Exercise description →
Print, exactly and with no pictures, the line containing "블럭 레벨 엘리먼트나" and each line after it to the end of the entries below.
'''
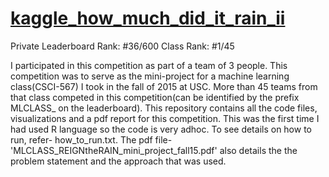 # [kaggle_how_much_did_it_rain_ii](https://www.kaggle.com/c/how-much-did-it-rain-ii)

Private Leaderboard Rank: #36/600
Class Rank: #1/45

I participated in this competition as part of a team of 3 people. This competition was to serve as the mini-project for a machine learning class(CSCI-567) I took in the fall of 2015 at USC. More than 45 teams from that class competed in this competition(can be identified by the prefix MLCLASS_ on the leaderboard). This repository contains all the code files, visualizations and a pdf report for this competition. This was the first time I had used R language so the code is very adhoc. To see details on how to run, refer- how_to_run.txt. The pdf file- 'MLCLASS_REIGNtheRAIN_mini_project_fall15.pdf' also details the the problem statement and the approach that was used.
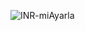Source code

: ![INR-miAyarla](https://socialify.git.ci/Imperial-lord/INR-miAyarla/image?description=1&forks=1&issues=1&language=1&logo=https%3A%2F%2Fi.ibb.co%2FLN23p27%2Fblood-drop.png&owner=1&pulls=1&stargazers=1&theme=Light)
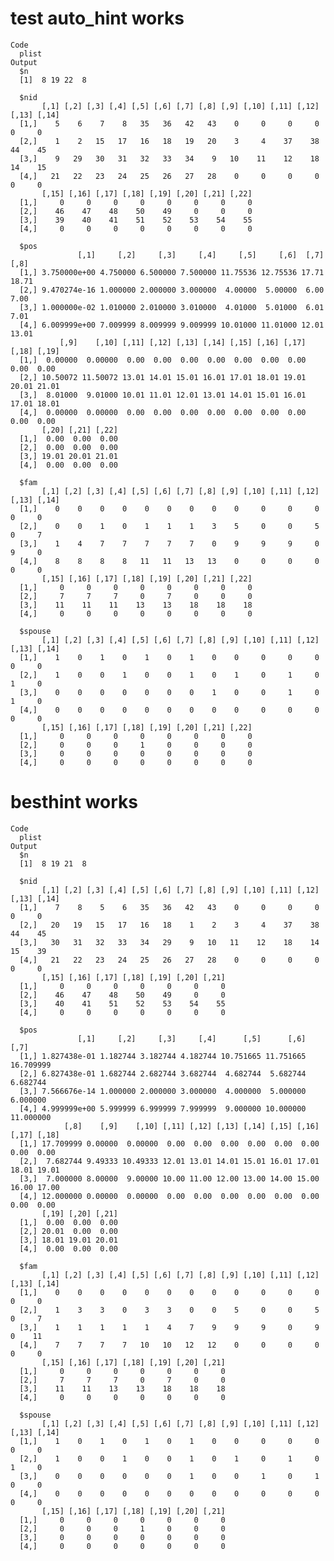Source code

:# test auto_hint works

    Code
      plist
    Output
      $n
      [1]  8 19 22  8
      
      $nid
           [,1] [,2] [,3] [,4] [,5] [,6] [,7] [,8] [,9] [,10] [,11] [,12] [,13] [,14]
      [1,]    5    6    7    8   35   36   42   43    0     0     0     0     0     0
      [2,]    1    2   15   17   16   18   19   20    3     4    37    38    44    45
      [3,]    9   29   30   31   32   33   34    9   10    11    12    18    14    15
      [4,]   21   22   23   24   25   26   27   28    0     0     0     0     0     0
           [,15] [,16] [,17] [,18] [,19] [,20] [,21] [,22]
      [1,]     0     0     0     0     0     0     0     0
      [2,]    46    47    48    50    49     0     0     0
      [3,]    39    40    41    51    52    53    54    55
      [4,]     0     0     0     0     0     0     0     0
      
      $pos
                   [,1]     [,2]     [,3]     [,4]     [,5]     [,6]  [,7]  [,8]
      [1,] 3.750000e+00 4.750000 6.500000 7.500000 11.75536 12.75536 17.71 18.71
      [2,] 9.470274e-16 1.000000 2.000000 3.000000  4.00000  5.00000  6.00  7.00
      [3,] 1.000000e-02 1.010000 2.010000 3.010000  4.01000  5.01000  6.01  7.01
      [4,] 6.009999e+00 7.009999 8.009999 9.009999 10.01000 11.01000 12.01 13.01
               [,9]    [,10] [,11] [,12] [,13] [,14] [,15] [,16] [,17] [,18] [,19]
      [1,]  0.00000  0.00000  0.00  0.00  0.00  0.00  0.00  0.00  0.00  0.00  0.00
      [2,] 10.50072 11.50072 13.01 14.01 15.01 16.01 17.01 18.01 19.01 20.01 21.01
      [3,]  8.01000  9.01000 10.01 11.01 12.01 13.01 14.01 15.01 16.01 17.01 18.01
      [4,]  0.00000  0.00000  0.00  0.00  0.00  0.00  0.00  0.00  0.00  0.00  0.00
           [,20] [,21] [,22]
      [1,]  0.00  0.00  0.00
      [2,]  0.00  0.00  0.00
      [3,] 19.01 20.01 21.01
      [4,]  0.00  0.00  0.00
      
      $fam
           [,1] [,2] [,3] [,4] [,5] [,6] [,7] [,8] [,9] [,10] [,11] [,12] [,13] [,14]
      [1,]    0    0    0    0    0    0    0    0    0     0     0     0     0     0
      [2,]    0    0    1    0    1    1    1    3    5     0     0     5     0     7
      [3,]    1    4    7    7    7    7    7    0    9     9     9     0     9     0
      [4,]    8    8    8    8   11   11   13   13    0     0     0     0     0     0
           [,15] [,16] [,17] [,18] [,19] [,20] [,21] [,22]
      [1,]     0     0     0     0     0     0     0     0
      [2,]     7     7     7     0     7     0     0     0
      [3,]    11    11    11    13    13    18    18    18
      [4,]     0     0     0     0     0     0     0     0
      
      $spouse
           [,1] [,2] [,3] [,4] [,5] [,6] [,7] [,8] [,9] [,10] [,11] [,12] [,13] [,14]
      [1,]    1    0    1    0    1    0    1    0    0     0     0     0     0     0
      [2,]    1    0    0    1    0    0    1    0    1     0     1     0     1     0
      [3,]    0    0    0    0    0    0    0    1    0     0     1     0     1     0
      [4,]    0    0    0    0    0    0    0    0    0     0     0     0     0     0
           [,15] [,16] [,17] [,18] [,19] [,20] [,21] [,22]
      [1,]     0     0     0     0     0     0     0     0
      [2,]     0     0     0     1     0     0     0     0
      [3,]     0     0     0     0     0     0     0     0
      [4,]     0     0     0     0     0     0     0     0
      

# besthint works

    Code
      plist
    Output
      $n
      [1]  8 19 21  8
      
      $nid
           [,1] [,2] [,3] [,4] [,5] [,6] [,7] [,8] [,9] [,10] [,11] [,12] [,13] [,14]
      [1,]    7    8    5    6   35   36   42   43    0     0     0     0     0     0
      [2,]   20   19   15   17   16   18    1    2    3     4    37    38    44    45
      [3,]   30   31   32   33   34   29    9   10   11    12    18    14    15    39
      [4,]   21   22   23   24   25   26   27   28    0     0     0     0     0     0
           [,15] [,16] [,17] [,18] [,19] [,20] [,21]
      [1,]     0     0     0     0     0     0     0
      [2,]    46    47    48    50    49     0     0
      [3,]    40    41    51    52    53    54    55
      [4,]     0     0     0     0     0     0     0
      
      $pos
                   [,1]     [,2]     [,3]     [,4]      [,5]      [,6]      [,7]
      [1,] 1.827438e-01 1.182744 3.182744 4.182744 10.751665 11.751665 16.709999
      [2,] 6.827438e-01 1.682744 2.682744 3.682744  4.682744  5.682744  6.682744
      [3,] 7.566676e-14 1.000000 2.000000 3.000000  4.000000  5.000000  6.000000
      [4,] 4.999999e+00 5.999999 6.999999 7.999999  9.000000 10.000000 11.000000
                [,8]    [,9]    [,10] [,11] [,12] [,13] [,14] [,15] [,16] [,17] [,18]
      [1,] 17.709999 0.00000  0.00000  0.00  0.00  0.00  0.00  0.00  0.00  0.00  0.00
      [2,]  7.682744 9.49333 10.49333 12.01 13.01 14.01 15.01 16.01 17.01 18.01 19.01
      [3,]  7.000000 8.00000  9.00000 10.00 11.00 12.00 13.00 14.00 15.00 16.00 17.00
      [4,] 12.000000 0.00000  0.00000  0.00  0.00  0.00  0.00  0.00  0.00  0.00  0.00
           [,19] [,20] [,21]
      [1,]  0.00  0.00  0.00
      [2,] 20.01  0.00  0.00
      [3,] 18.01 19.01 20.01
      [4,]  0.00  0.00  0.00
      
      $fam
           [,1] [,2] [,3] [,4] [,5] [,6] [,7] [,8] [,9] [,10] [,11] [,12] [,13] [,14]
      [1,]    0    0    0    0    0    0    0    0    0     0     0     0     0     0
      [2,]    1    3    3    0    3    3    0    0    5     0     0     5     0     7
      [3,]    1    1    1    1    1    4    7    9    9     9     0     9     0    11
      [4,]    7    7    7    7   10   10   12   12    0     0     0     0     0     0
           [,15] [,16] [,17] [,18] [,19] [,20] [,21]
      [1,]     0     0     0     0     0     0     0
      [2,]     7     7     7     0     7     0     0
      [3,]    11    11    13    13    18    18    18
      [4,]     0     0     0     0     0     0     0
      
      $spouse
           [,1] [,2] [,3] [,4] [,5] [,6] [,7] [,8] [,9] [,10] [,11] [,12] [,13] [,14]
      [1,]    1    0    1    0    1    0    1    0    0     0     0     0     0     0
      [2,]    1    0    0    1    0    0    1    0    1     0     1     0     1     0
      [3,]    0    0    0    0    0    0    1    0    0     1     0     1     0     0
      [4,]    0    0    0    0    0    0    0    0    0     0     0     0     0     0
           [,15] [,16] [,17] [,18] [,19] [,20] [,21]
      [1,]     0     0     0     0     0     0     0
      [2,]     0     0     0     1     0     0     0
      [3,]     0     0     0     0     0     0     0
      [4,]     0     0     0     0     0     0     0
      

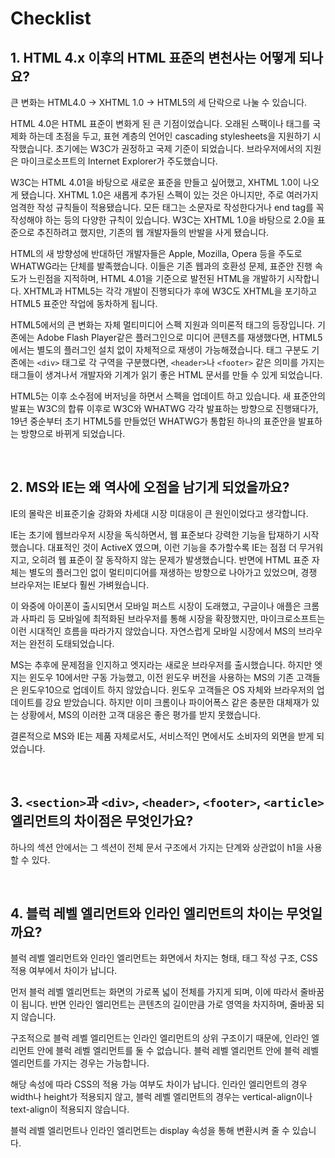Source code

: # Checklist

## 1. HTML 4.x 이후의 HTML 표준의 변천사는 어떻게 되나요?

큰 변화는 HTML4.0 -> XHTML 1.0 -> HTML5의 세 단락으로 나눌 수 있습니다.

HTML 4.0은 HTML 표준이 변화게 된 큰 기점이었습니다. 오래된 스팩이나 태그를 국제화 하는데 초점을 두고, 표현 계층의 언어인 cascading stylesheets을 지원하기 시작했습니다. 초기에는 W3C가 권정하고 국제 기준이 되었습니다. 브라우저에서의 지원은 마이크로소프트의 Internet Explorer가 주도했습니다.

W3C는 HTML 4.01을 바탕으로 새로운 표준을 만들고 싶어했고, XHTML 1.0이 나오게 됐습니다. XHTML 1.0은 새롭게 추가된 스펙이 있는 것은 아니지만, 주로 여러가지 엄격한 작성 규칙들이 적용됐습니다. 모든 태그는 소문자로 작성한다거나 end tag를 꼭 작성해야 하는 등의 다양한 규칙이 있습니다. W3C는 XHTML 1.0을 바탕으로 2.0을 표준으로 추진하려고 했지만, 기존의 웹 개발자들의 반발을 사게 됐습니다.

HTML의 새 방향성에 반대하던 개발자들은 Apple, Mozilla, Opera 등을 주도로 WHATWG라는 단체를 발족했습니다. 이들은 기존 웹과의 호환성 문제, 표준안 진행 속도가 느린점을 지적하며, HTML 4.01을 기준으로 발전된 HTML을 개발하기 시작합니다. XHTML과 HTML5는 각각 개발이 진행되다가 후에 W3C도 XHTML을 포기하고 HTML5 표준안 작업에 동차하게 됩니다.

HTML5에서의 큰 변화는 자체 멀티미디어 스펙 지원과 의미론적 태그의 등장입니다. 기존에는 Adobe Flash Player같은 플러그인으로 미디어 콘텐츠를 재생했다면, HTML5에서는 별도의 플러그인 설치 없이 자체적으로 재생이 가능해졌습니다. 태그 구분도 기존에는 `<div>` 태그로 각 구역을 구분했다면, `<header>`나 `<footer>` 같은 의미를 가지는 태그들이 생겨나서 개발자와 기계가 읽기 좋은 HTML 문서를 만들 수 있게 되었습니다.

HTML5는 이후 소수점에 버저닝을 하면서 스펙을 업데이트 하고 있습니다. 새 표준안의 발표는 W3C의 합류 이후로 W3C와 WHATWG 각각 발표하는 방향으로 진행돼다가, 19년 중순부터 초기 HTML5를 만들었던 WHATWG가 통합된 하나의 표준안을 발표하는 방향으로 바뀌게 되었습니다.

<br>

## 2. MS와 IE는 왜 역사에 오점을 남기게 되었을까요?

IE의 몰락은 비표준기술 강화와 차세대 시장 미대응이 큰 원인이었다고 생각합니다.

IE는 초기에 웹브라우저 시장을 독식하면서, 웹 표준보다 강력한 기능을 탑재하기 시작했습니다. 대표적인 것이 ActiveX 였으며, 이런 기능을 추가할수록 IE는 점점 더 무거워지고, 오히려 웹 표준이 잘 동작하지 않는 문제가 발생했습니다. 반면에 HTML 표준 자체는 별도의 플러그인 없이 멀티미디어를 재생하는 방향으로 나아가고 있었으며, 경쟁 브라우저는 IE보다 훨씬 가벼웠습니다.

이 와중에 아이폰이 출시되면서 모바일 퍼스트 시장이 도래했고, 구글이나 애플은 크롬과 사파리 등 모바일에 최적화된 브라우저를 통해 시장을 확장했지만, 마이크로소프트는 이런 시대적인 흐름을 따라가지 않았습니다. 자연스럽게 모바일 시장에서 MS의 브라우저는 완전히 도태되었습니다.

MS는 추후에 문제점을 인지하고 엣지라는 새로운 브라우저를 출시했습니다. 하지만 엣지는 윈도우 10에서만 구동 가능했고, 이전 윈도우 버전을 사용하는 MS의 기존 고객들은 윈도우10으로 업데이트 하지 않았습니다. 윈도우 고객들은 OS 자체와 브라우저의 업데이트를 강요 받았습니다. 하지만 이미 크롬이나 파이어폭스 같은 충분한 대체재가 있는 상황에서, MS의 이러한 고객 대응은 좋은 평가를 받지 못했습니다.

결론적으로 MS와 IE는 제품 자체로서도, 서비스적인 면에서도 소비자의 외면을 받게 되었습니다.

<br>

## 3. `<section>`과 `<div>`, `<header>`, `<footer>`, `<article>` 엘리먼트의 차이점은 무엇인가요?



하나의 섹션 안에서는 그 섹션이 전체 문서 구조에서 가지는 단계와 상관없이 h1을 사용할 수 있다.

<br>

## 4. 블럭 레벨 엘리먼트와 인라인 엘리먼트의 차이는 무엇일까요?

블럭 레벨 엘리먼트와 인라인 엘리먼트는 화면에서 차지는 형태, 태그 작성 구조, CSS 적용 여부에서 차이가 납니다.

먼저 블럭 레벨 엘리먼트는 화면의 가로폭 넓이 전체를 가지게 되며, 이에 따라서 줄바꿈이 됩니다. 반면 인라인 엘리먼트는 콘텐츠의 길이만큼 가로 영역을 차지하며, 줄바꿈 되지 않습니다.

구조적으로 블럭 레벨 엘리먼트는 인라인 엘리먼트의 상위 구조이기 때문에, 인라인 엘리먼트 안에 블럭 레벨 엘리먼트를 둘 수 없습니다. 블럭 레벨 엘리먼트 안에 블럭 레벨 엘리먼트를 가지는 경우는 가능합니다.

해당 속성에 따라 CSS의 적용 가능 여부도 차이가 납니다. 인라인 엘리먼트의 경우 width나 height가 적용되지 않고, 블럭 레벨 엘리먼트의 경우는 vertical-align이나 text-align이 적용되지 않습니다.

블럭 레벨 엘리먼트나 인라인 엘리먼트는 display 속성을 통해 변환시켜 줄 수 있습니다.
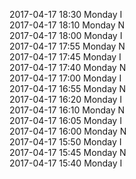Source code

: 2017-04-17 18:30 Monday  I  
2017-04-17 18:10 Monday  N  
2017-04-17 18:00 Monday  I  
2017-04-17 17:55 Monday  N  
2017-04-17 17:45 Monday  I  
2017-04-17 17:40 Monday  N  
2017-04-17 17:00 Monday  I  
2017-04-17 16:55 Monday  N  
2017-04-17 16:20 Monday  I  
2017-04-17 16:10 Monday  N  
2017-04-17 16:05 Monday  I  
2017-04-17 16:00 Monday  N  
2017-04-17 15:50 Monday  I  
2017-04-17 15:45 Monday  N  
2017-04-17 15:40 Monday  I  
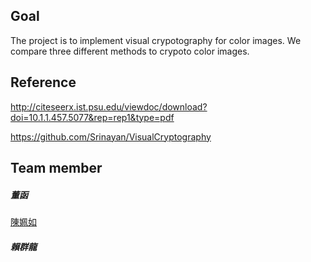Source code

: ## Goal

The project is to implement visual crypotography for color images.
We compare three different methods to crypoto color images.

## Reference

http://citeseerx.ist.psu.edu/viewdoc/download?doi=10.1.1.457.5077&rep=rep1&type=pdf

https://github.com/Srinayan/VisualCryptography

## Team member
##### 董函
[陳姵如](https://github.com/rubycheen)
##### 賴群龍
'''
Answer below →
블럭 레벨 엘리먼트나 인라인 엘리먼트는 display 속성을 통해 변환시켜 줄 수 있습니다.
Source code

: 2017-04-17 18:30 Monday  I  
2017-04-17 18:10 Monday  N  
2017-04-17 18:00 Monday  I  
2017-04-17 17:55 Monday  N  
2017-04-17 17:45 Monday  I  
2017-04-17 17:40 Monday  N  
2017-04-17 17:00 Monday  I  
2017-04-17 16:55 Monday  N  
2017-04-17 16:20 Monday  I  
2017-04-17 16:10 Monday  N  
2017-04-17 16:05 Monday  I  
2017-04-17 16:00 Monday  N  
2017-04-17 15:50 Monday  I  
2017-04-17 15:45 Monday  N  
2017-04-17 15:40 Monday  I  
Source code

: ## Goal

The project is to implement visual crypotography for color images.
We compare three different methods to crypoto color images.

## Reference

http://citeseerx.ist.psu.edu/viewdoc/download?doi=10.1.1.457.5077&rep=rep1&type=pdf

https://github.com/Srinayan/VisualCryptography

## Team member
##### 董函
[陳姵如](https://github.com/rubycheen)
##### 賴群龍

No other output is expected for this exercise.